Tinkwell: Anomaly Detector using Randomized PCA

#iot #programming #python #machinelearning

In earlier posts, I introduced a language-agnostic, firmware-less approach to IoT that sidesteps many traditional complications. I've since been building a reference implementation in C# called Tinkwell (named from Tinkwer and Well). The project is still evolving, but I'm convinced it has potential beyond its original scope, with applications in a variety of scenarios.

In this post, I'll walk through how to integrate a Python-based anomaly detection system with Tinkwell, using the most straightforward tool available: the Tinkwell Command Line Interface (tw). Of course, if you were to write a runner in Python, you'd want to do it properly (first of all communicating with all the services using gRPC) but for a quick test, or to prototype an algorithm, using the CLI is faster and easier.

To keep things focused, the code shown here is heavily redacted. For the full working version, head over to the GitHub repository.

Introduction to Principal Component Analysis (PCA)

Principal Component Analysis (PCA) is a statistical technique that transforms a set of possibly correlated variables into a smaller set of new variables called principal components, which are linearly uncorrelated. The first component grabs the most variance it can from the data, and each one after it captures as much of what's left while staying independent from the others.

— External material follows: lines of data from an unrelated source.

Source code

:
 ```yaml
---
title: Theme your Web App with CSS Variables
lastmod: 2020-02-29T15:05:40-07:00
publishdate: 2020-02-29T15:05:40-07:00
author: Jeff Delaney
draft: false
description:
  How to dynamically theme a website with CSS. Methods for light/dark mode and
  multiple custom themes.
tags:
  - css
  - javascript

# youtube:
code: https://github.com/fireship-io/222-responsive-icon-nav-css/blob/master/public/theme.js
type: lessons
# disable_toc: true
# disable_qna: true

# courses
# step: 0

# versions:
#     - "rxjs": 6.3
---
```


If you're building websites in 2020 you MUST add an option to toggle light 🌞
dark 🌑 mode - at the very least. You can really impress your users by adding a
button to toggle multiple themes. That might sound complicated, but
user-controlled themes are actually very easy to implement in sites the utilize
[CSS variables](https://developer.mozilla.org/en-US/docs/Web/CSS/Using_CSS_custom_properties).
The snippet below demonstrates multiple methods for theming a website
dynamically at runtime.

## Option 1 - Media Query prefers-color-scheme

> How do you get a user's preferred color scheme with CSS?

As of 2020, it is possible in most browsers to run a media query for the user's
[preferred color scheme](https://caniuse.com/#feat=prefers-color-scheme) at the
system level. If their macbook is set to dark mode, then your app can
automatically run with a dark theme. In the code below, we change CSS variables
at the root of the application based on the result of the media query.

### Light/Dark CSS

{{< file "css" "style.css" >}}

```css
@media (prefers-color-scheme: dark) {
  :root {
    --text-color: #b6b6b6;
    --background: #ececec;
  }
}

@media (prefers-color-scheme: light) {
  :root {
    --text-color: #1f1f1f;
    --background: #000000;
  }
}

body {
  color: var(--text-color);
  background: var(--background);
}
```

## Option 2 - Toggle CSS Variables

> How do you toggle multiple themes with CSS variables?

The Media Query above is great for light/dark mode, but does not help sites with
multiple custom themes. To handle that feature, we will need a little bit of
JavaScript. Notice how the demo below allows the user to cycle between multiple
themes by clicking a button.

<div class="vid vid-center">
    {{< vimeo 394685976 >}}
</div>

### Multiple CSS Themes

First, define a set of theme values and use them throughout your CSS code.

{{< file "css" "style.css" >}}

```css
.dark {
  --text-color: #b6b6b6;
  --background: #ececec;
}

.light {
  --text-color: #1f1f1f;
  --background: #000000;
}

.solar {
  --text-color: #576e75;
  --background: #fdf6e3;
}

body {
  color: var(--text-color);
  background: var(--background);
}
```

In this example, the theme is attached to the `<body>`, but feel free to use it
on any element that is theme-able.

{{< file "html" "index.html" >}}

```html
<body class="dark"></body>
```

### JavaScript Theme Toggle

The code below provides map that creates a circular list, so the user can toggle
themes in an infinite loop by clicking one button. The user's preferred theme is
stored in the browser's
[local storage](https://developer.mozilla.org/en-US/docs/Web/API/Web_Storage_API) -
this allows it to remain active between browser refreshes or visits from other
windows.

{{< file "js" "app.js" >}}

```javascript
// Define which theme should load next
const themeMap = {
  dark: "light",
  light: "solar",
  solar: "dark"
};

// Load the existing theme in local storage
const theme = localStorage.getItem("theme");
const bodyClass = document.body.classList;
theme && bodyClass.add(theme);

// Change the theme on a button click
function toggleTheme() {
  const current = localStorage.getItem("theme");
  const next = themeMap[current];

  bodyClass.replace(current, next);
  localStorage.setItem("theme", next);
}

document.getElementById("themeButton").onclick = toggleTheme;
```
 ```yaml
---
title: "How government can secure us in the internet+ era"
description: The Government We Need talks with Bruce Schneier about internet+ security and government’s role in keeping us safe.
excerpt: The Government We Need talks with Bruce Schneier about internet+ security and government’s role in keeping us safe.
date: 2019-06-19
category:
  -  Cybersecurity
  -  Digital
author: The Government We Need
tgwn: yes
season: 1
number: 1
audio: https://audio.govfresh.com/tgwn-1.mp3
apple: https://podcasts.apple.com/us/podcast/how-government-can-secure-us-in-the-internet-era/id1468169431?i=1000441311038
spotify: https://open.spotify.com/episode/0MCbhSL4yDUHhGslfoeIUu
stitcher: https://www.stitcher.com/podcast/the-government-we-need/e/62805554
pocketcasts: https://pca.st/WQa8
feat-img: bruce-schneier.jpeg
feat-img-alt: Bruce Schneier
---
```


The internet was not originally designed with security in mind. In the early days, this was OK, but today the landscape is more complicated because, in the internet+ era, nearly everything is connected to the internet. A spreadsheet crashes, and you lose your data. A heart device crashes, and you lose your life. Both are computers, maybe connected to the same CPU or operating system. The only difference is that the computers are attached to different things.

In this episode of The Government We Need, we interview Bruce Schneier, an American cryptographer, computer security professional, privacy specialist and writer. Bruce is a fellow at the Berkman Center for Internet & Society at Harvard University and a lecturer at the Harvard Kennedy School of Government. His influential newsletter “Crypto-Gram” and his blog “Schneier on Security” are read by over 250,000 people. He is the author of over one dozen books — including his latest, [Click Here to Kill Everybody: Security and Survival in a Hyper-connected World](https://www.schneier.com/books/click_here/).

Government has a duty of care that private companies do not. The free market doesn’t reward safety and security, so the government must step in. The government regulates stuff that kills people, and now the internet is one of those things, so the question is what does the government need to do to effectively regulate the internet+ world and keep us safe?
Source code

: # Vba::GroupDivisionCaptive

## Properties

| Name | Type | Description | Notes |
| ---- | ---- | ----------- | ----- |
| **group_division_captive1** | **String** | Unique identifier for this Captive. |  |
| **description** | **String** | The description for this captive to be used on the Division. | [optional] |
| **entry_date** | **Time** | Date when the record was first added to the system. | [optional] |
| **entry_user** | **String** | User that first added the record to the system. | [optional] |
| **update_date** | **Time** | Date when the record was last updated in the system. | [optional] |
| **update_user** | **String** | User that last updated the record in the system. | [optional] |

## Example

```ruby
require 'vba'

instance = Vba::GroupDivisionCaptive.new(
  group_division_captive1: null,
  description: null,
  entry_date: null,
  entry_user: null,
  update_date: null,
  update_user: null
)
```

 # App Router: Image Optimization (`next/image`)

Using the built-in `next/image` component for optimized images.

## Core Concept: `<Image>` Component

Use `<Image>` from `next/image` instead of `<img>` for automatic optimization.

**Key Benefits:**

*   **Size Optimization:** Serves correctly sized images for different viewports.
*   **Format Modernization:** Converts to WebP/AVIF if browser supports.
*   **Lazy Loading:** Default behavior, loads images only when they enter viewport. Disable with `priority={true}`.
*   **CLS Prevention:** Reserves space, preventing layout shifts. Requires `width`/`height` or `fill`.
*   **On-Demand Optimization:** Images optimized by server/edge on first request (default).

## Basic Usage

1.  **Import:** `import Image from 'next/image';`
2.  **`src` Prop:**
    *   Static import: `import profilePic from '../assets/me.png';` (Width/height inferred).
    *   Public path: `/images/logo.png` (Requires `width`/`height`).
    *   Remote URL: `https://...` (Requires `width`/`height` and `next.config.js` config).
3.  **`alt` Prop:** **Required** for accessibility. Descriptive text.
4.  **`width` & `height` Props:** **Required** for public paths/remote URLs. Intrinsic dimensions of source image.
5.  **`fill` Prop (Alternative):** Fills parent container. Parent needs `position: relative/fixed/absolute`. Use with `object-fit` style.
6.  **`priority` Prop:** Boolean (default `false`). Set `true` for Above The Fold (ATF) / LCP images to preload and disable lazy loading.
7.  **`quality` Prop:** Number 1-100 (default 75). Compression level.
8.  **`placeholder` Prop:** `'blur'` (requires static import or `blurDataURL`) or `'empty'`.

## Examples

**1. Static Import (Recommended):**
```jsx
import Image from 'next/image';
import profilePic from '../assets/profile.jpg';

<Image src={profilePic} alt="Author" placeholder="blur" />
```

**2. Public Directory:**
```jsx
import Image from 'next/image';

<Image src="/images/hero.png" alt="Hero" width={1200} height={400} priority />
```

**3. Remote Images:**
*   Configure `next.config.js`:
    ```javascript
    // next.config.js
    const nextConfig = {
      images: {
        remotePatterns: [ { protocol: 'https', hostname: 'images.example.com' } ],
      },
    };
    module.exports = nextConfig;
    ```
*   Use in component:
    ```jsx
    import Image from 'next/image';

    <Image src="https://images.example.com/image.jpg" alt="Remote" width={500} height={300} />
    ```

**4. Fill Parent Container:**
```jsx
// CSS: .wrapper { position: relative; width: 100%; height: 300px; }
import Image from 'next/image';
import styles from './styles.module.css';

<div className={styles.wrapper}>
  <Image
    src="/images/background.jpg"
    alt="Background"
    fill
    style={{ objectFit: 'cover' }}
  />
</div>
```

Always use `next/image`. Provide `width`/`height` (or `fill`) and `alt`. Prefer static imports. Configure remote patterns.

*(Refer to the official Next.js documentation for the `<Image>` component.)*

In even simpler terms: when your data has a bunch of features, PCA figures out which combinations of them explain the most variation. It then turns those into new features that summarize your data without all the extra clutter. This helps when you want to make the data easier to visualize or feed into a machine learning model without losing too much of what makes it useful.

Randomized PCA

Randomized PCA is based on randomized algorithms for matrix decomposition. Instead of directly computing the full covariance matrix and solving for eigenvectors (which can be slow for big datasets), it approximates the principal components using a random projection method.

This gives you an efficient way to estimate the top k principal components of a data matrix without needing to compute the full decomposition, especially useful when the matrix is huge or sparse.

Why PCA is a Good Fit for Anomaly Detection

PCA is particularly well-suited for anomaly detection in multivariate time series data (like our measures) for several reasons:

Dimensionality Reduction: Real-world systems often involve many correlated sensors or measures. PCA can reduce this high-dimensional data into a lower-dimensional subspace, making the anomaly detection task more manageable and computationally efficient.
Normal Behavior Modeling: PCA effectively captures the "normal" operating patterns and correlations within the data. When the system behaves normally, its data points will lie close to the subspace spanned by the principal components.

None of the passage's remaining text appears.